Even Don Schumacher, who in the past two years saw all six of his drivers leave his organization by the end of 2021, pledged, “I’m there for all of the teams that have started out on their own — Antron (Brown) and Ron Capps — and I’m there to assist Tony Stewart (who’s fielding wife Leah Pruett in Top Fuel and Matt Hagan in Funny Car) in any way. He’s got a great organization. I’ll assist any and all of them and the sport any way I reasonably can.”
Capps would say that Schumacher already has helped him, even long before he presented his plan to the boss last September.
“I’ve been lucky to be around two pretty great owners in our sport — and they’re completely different at what they do and their approaches,” Capps said. “I was smart enough to know to take mental notes on a lot of little things every day and watch the process and how they’re so successful at what they’ve done — watching how Snake carried himself and how he supported his sponsors and watching how Don has brought the business-world approach to team ownership.”
Capps acknowledges the pandemic was the catalyst for making the move.
“It kind of comes back to the pandemic. I grew up around the sport of drag racing. I probably was conceived at a race track,” Capps said proudly. “Thankfully, my parents brought me up around the sport of drag racing, albeit bracket racing at local tracks, like Santa Maria and San Luis Obispo. My family raced sportsman level (when I was) growing up. It’s been everything in my life. The lifelong dream to own your own team has always been there. I always wanted to get to that next level.”
Antonelli says Capps and his wife, Shelley, figured that time is now.
“The pandemic made him think about where he is in his life and he thought, ‘If we don’t do it right now, we’ll never get to do it,’” Antonelli said. “Everything has to align. You have to have sponsors who are ready to commit for long term. You cannot get into it for a one- or two-year deal.”
NAPA Auto Parts has signed on with Capps for an initial three-year agreement that almost certainly has roll-over options.

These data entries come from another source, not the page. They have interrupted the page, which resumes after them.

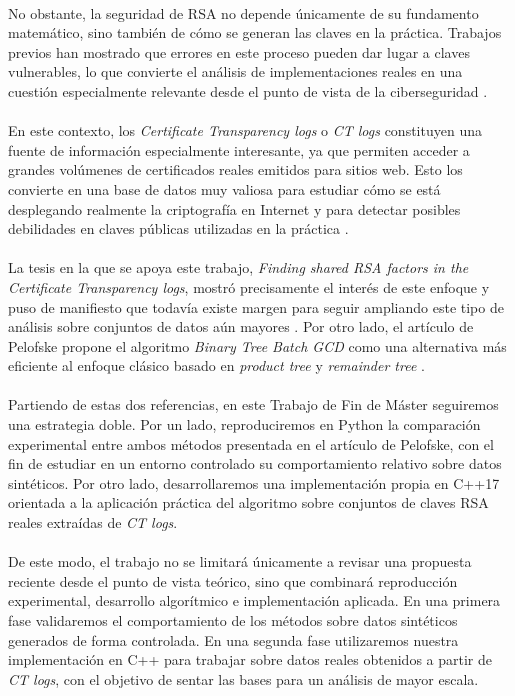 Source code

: \\
No obstante, la seguridad de RSA no depende únicamente de su fundamento matemático, sino también de cómo se generan las claves en la práctica. Trabajos previos han mostrado que errores en este proceso pueden dar lugar a claves vulnerables, lo que convierte el análisis de implementaciones reales en una cuestión especialmente relevante desde el punto de vista de la ciberseguridad \cite{heninger2012mining,vage2022finding,pelofske2024efficient}.
\\
\\
En este contexto, los \textit{Certificate Transparency logs} o \textit{CT logs} constituyen una fuente de información especialmente interesante, ya que permiten acceder a grandes volúmenes de certificados reales emitidos para sitios web. Esto los convierte en una base de datos muy valiosa para estudiar cómo se está desplegando realmente la criptografía en Internet y para detectar posibles debilidades en claves públicas utilizadas en la práctica \cite{vage2022finding}.
\\
\\
La tesis en la que se apoya este trabajo, \textit{Finding shared RSA factors in the Certificate Transparency logs}, mostró precisamente el interés de este enfoque y puso de manifiesto que todavía existe margen para seguir ampliando este tipo de análisis sobre conjuntos de datos aún mayores \cite{vage2022finding}. Por otro lado, el artículo de Pelofske propone el algoritmo \textit{Binary Tree Batch GCD} como una alternativa más eficiente al enfoque clásico basado en \textit{product tree} y \textit{remainder tree} \cite{pelofske2024efficient}.
\\
\\
Partiendo de estas dos referencias, en este Trabajo de Fin de Máster seguiremos una estrategia doble. Por un lado, reproduciremos en Python la comparación experimental entre ambos métodos presentada en el artículo de Pelofske, con el fin de estudiar en un entorno controlado su comportamiento relativo sobre datos sintéticos. Por otro lado, desarrollaremos una implementación propia en C++17 orientada a la aplicación práctica del algoritmo sobre conjuntos de claves RSA reales extraídas de \textit{CT logs}.
\\
\\
De este modo, el trabajo no se limitará únicamente a revisar una propuesta reciente desde el punto de vista teórico, sino que combinará reproducción experimental, desarrollo algorítmico e implementación aplicada. En una primera fase validaremos el comportamiento de los métodos sobre datos sintéticos generados de forma controlada. En una segunda fase utilizaremos nuestra implementación en C++ para trabajar sobre datos reales obtenidos a partir de \textit{CT logs}, con el objetivo de sentar las bases para un análisis de mayor escala.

They have been partners since 2008.
And Antonelli thinks Capps likely has “aspirations to grow to a multiple-car team in the next few years, not right away.”
But the single-car trend, for the moment, has some racers happy.
Tony Schumacher has returned to full-time competition in the Top Fuel class, so DSR is back where it began in 1998, when Don Schumacher returned to the sport for the first time since he quit driving in 1974. It is a single-car team.
Capps’ departure completed the startlingly quick unraveling of the powerhouse that earned an NHRA-best 366 victories and 16 championships. And that means no more DSR Funny Cars in the Camping World Drag Racing Series.
Bode believes that’s a positive.
“Watching Don with all those teams was a deterrent,” Bode said. “People would say, ‘How am I going to run against these teams and they have a billion dollars?’ Now, they’re going to look at these individual teams and say, ‘I can be as good as this team.’ A lot of people may come out. I like that idea.”
Pedregon said it might be helpful, not having to combat “that four-headed monster” ( Jack Beckman, Capps, Hagan, and Tommy Johnson Jr.)
However the Funny Car championship chase turns out, Ron Capps is getting to fulfill his longtime dream.